◆ **Task to carry out**: When you reach the line in the data below that contains "es un alias", please start repeating lines exactly, and stop after the line that contains "Bash también cuenta", repeating nothing else.

Top of Exercise data

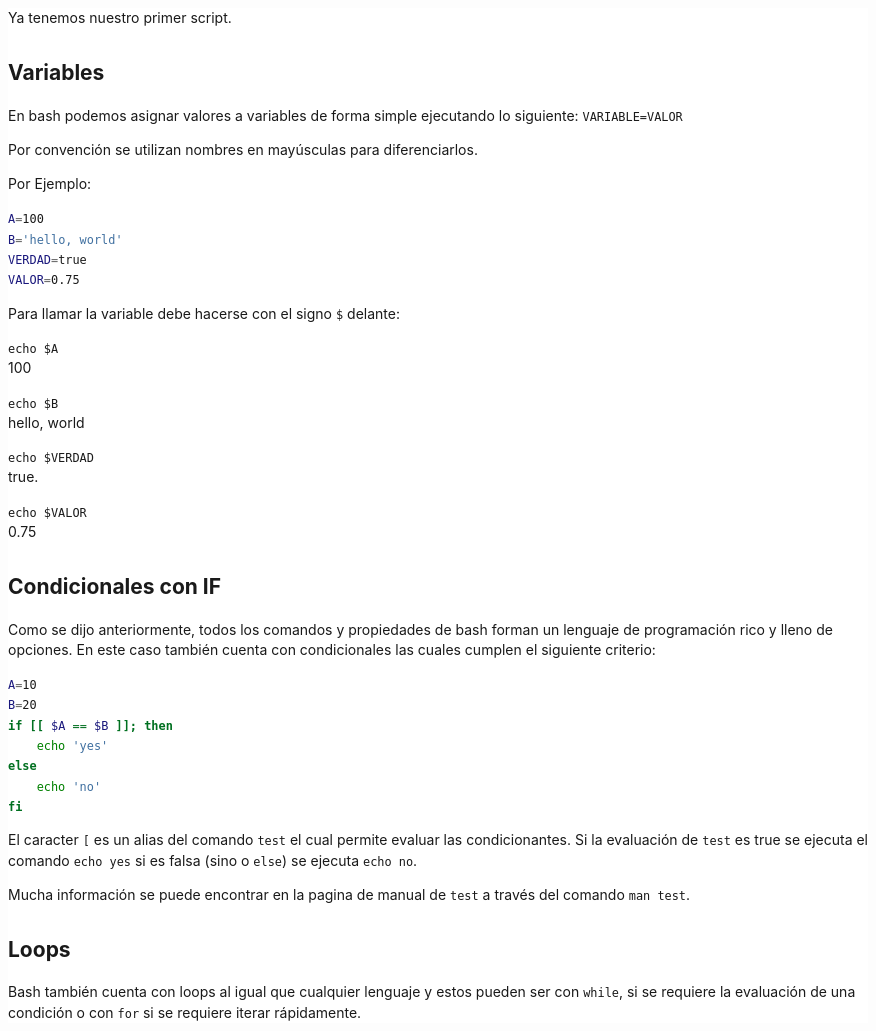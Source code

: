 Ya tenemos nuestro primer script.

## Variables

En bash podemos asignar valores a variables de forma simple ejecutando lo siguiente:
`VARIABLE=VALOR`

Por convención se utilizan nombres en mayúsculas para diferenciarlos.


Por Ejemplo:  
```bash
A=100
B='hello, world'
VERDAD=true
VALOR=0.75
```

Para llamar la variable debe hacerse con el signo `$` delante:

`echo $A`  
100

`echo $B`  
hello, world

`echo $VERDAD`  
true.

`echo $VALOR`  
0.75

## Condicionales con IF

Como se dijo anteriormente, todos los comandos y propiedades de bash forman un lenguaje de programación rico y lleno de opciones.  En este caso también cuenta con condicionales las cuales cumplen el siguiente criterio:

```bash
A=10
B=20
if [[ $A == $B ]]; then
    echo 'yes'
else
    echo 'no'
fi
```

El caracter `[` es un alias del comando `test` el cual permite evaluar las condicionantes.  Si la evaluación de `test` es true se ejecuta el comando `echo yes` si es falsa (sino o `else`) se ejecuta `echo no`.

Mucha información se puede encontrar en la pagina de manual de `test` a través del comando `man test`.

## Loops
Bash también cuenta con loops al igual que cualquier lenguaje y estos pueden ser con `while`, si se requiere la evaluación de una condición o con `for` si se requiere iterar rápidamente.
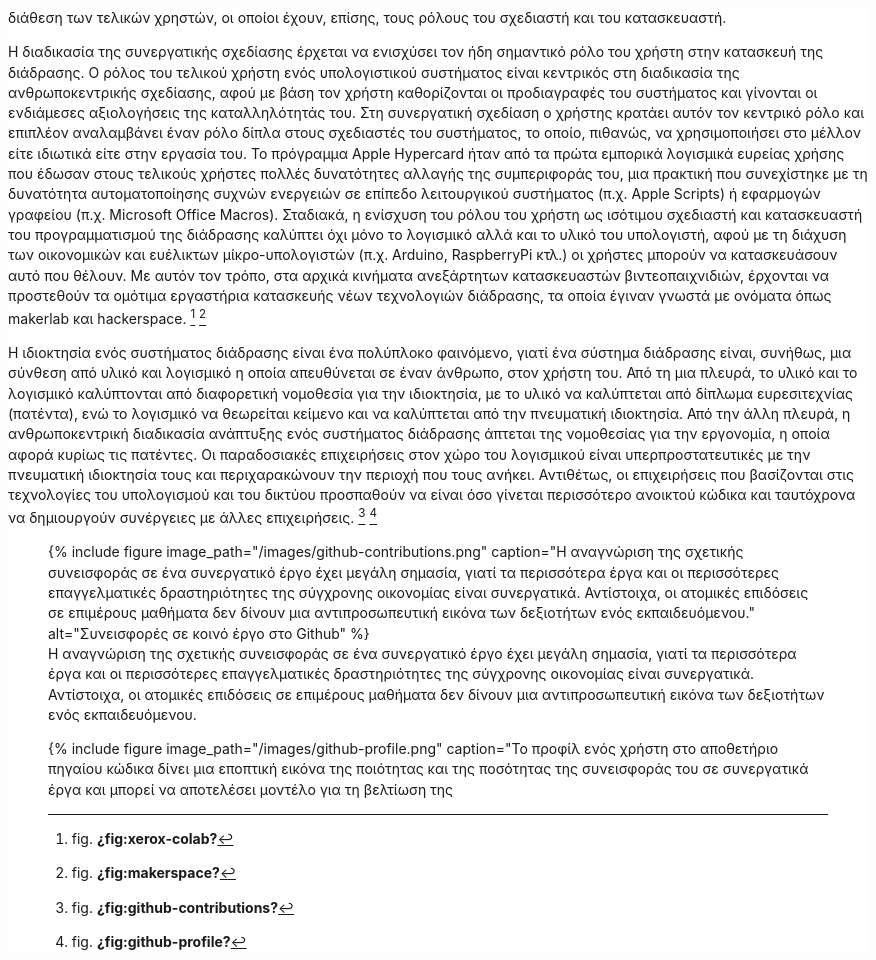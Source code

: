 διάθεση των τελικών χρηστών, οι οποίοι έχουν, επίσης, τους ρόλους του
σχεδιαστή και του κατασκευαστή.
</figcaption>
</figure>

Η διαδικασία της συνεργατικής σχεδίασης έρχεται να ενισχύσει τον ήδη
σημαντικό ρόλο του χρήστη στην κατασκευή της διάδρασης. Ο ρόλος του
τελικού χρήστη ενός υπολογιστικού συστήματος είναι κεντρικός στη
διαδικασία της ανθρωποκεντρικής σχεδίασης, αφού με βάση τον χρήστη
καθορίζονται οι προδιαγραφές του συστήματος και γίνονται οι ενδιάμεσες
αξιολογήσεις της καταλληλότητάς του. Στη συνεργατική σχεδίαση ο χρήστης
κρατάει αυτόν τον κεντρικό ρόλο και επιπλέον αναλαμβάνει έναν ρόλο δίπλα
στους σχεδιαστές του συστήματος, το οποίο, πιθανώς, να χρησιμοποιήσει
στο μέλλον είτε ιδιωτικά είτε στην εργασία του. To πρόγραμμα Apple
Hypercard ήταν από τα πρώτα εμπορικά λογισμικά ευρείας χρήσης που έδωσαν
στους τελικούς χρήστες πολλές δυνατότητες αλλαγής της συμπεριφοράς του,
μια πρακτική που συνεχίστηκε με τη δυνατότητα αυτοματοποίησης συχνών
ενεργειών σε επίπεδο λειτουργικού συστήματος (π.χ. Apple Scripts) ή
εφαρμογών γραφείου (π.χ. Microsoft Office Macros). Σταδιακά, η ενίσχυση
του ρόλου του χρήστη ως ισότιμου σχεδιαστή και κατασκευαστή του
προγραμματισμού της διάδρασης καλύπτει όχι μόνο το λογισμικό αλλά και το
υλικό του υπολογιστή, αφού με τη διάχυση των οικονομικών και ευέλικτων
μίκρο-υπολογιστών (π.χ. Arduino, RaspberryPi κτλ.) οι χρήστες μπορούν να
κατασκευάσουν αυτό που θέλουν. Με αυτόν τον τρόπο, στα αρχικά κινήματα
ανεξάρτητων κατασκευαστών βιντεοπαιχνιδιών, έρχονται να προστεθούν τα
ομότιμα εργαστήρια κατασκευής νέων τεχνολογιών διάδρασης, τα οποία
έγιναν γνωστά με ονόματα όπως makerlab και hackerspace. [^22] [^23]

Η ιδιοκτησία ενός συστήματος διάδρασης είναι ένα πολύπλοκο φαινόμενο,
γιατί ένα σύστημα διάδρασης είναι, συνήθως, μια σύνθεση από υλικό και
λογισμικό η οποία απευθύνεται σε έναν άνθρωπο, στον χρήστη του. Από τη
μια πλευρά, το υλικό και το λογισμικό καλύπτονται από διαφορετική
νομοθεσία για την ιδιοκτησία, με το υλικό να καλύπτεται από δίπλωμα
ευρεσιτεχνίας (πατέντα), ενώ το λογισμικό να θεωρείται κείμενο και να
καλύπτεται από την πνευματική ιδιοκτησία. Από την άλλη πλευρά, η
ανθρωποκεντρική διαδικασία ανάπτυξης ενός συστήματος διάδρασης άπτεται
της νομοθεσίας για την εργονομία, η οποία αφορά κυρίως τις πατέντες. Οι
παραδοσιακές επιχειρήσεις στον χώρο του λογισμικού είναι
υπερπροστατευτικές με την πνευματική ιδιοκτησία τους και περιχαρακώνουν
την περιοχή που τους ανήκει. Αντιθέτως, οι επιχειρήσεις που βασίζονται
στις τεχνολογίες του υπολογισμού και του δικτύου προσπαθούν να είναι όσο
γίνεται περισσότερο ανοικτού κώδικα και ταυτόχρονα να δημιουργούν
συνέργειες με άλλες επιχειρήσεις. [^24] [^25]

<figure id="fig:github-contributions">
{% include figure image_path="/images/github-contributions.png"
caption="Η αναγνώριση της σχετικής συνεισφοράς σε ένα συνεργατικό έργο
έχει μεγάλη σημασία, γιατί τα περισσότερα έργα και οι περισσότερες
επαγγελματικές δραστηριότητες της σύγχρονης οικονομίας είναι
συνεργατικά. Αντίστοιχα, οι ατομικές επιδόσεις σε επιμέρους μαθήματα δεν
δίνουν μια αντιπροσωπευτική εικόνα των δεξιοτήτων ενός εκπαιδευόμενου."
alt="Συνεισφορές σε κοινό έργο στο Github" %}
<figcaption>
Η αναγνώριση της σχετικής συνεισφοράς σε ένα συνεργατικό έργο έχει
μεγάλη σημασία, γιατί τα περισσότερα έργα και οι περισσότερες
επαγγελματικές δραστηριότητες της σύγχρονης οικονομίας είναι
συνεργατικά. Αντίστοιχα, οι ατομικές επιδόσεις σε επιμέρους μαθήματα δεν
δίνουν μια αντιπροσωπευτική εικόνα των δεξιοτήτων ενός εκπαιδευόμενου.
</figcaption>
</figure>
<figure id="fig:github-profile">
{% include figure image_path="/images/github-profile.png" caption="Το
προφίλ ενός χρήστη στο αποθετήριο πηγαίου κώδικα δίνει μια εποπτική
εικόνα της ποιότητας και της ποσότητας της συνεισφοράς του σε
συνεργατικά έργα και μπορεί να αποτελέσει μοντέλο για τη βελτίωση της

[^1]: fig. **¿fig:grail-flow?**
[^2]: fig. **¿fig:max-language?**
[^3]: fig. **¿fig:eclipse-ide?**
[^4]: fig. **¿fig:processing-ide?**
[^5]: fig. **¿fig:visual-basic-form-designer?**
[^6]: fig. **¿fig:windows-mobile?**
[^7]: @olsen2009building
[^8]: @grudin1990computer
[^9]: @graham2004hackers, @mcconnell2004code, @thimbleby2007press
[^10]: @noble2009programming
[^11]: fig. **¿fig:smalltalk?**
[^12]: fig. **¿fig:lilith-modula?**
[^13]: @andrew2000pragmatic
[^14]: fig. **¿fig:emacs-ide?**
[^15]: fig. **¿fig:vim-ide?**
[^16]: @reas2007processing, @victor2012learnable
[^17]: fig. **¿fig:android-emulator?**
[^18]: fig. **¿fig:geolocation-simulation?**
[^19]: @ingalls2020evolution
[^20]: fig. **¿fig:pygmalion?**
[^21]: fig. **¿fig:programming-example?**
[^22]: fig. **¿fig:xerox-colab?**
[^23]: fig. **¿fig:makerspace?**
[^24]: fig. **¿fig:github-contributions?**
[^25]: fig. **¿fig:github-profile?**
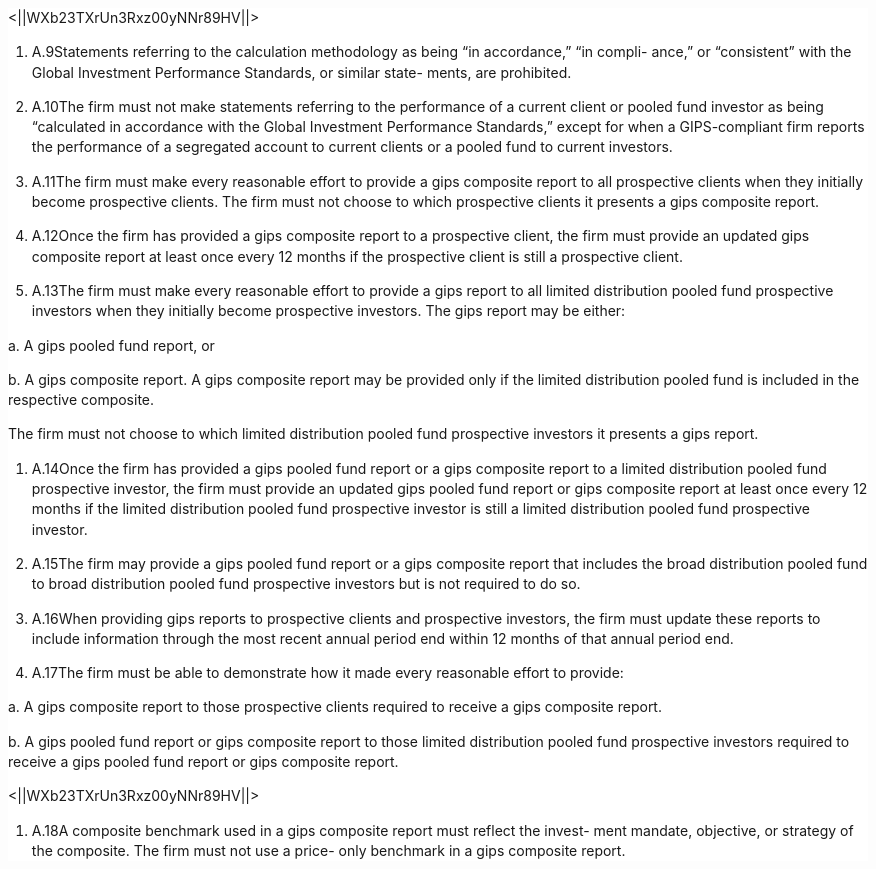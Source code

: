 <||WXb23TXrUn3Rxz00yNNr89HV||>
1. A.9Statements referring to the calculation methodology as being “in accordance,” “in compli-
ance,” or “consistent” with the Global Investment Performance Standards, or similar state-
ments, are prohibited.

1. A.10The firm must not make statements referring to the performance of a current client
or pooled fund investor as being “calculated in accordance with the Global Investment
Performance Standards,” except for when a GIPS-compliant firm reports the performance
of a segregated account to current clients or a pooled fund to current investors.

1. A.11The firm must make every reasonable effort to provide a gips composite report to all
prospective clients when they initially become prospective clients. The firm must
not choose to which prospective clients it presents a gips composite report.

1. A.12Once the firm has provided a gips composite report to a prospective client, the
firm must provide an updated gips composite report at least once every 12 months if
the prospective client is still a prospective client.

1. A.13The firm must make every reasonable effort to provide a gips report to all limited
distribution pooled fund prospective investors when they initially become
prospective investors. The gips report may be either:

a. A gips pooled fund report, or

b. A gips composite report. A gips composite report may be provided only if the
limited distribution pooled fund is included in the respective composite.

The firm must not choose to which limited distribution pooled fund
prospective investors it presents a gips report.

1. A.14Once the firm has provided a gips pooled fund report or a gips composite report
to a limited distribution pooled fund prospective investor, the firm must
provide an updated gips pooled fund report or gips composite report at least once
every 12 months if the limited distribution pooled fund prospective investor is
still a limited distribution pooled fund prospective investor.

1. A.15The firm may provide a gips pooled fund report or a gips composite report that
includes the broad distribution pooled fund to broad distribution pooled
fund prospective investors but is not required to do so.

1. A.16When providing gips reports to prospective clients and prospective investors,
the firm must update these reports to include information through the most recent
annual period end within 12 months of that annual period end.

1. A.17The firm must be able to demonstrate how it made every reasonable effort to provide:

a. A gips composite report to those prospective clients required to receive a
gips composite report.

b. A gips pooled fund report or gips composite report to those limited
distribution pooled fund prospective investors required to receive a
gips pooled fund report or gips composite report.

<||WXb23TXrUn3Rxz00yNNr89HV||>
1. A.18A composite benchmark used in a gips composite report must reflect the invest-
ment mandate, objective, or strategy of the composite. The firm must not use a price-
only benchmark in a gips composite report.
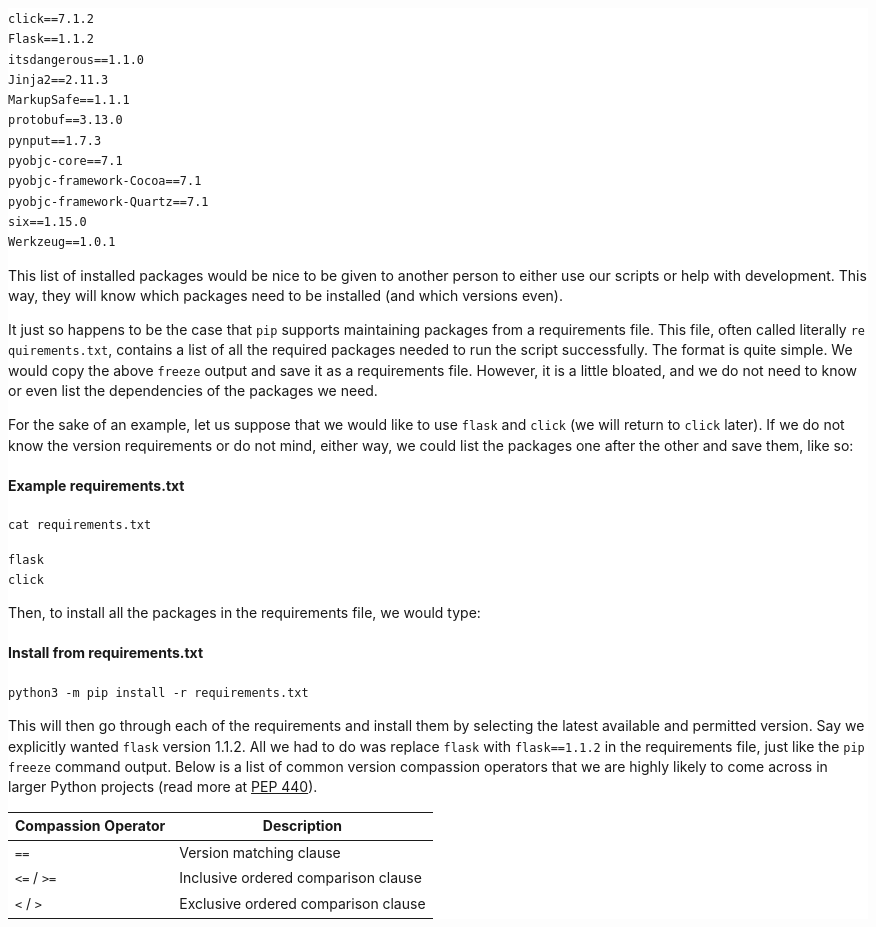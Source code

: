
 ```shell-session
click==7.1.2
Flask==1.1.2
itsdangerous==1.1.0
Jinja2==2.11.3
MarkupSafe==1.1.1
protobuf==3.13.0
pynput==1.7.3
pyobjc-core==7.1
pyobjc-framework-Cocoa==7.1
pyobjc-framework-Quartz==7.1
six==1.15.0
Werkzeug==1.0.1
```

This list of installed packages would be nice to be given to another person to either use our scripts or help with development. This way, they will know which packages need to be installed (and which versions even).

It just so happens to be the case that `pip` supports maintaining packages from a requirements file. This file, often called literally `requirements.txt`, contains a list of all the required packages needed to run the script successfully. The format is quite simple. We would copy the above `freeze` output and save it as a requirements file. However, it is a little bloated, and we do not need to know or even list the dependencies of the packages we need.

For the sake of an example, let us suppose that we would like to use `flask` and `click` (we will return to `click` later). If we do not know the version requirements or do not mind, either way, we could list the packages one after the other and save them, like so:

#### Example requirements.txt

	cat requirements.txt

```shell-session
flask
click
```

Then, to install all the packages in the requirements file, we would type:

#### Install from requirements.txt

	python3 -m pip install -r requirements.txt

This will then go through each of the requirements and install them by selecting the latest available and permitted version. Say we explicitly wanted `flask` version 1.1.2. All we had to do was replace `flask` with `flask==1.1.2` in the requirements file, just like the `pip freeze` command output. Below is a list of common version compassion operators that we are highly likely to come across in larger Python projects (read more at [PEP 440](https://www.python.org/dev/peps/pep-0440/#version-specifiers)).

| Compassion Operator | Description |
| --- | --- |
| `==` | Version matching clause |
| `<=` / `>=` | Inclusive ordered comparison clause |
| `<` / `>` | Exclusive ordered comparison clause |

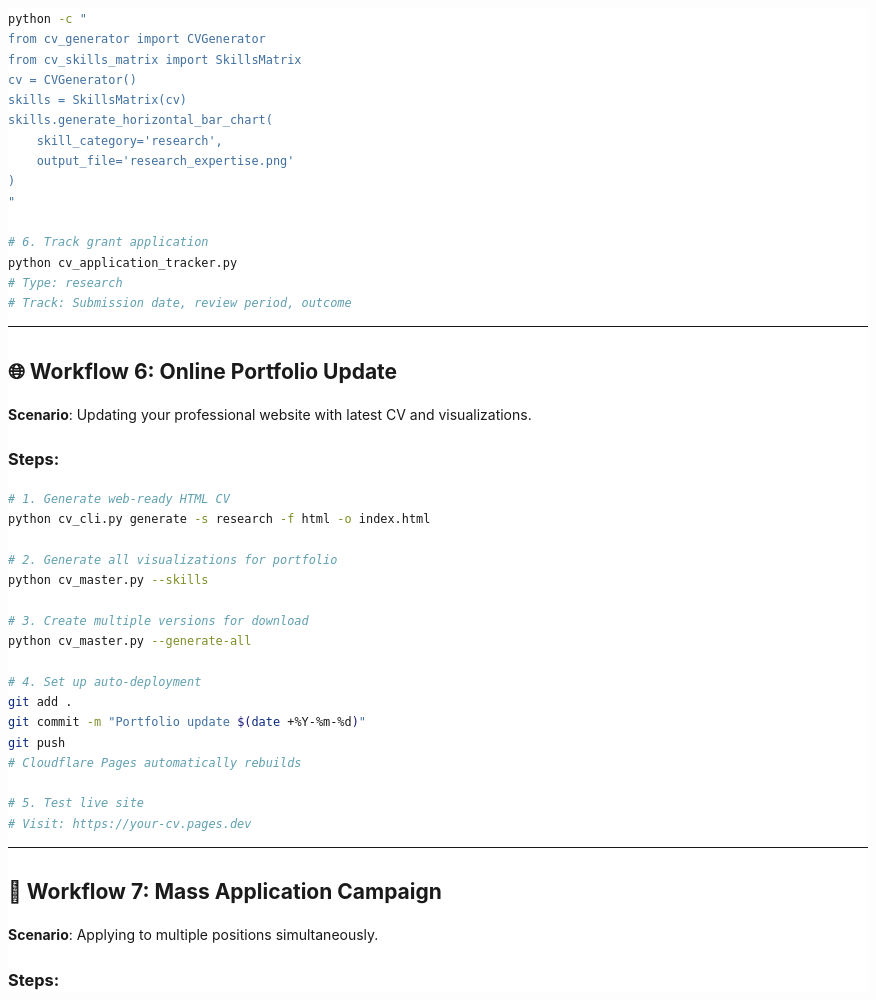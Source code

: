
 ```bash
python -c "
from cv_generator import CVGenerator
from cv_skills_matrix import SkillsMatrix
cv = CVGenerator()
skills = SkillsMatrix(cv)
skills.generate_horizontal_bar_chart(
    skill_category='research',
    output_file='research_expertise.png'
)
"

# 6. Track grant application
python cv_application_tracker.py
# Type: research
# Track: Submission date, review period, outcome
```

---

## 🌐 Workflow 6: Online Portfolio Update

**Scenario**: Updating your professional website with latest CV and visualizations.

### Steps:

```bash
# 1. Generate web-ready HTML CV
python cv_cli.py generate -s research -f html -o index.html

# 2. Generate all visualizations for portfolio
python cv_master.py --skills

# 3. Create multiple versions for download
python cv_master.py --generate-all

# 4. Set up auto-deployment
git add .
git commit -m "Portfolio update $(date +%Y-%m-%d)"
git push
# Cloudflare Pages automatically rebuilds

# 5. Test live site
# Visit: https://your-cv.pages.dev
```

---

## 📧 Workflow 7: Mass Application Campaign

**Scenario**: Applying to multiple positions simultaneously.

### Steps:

Bottom of Exercise data

◆ **Answer for the task**:
El caracter `[` es un alias del comando `test` el cual permite evaluar las condicionantes.  Si la evaluación de `test` es true se ejecuta el comando `echo yes` si es falsa (sino o `else`) se ejecuta `echo no`.

Mucha información se puede encontrar en la pagina de manual de `test` a través del comando `man test`.

## Loops
Bash también cuenta con loops al igual que cualquier lenguaje y estos pueden ser con `while`, si se requiere la evaluación de una condición o con `for` si se requiere iterar rápidamente.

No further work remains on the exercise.